Summary and Conclusion
In recent years, many IgG4 autoantibodies were discovered, particularly against neuronal targets. By now, 14 different antigen targets have been described and suggested to play a causative role in “IgG4 autoimmunity” (266). Using a modified version of the Witebsky postulates to identify IgG4 autoimmune diseases with proven pathogenicity of IgG4 autoantibodies, the diseases were classified into three categories: class I with proven pathogenicity of IgG4 autoantibodies (including TTP with ADAMTS13 antibodies, pemphigus vulgaris with anti-Dsg3 antibodies, pemphigus foliaceus with anti-Dsg1 antibodies, MuSK MG and CIDP with anti-CNTN1 antibodies), class II where pathogenicity of IgG4 is highly suspected (anti-Lgi1- and Caspr2-associated encephalitis/Morvan’s syndrome, CIDP with anti-neurofascin155 antibodies, and MN with anti-PLA2R or anti-THSD7A antibodies), and finally class III with diseases where IgG4 pathogenicity has not been studied extensively yet (anti-Caspr1-associated CIDP and Goodpasture syndrome with IgG4 antibodies against Collagen IV alpha3NCI) or that have a main pathogenic mechanism that relies on divalent binding, cross-linking and endocytosis of antigen (Iglon5 parasomnia and anti-DPPX encephalitis). Class II and III diseases require further investigation to determine the pathogenicity of IgG4, ideally by passive transfer experiments with purified patient IgG4. Evaluation of the diseases suggests that IgG4 is mainly pathogenic by blocking protein–protein interaction, but that in many cases non-IgG4 autoantibodies are present that may contribute to pathogenicity by other mechanisms, in many cases activation of classical complement is suspected. This may have clinical consequences for treatment decisions. The possibility of an association between IgG4 autoimmunity and IgG4-RLD was discussed but found unlikely.
Author Contributions
The author confirms being the sole contributor of this work and approved it for publication.

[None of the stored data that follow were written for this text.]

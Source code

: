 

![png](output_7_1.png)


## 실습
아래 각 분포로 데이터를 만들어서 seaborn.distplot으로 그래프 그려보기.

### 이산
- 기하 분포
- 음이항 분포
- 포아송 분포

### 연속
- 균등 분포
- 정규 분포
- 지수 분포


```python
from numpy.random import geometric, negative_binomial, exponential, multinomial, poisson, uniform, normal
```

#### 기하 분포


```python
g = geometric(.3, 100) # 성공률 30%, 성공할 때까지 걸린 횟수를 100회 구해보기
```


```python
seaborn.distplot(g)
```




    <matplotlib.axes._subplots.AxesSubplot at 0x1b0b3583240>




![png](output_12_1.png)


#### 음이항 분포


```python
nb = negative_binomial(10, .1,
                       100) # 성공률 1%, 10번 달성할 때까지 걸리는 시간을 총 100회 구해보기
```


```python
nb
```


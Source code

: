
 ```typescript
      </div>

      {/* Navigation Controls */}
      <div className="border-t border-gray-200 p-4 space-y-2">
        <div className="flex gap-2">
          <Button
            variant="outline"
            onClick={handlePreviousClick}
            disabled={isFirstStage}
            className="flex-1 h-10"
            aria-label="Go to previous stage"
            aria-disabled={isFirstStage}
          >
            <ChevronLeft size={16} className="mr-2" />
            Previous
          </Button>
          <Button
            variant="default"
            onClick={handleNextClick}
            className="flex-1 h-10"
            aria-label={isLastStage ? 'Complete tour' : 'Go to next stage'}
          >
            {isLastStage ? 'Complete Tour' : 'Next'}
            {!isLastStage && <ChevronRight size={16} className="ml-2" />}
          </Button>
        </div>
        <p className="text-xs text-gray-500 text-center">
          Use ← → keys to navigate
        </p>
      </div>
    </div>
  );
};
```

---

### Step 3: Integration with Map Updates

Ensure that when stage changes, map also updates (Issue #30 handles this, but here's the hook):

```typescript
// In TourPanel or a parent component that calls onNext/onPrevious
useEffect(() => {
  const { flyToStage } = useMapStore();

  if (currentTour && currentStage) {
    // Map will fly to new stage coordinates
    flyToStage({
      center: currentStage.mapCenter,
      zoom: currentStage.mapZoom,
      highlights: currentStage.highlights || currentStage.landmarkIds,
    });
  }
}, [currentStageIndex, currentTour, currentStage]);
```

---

Conflict of Interest Statement
The author declares that the research was conducted in the absence of any commercial or financial relationships that could be construed as a potential conflict of interest.
Acknowledgments
I would like to express my deepest gratitude to Jan Bauer, Laurence Beck, Aimee Payne, Mårten Segelmark, Donald Siegel, and Angela Vincent (in alphabetical order) for their helpful suggestions and/or scientific advice. Especially helpful was the thorough review of the manuscript by Jan Bauer, Laurence Beck, and Aimee Payne, which has greatly improved its quality. Furthermore, I want to thank Theo Rispens that I could base Figure 1A partly on one of his previously published figures. IK was funded by an Erwin-Schrödinger fellowship by the Austrian Science Fund (FWF): Project number J3545-B13.
Abbreviations
ADAMTS13, disintegrin and metalloproteinase with thrombospondin motifs 13; CIDP, chronic inflammatory demyelinating polyneuropathy; CNTN1, contactin 1; Caspr1,2, contactin associated protein1,2; Dsg1,3, desmoglein 1, 3; DPPX, dipeptidyl peptidase-like protein 6; FAE, Fab-arm exchange; GSH, glutathione; Iglon5, IgLON family member 5; Lgi1, leucine-rich, glioma-inactivated 1; Lrp4, low-density lipoprotein receptor-related protein 4; MBL, mannose-binding lectin; MuSK, muscle-specific kinase; MG, myasthenia gravis; PLA2R, phospholipase A2 receptor; THSD7A, thrombospondin type-1 domain-containing 7A; TTP, thrombotic thrombocytopenic purpura; vWF, von Willebrand factor.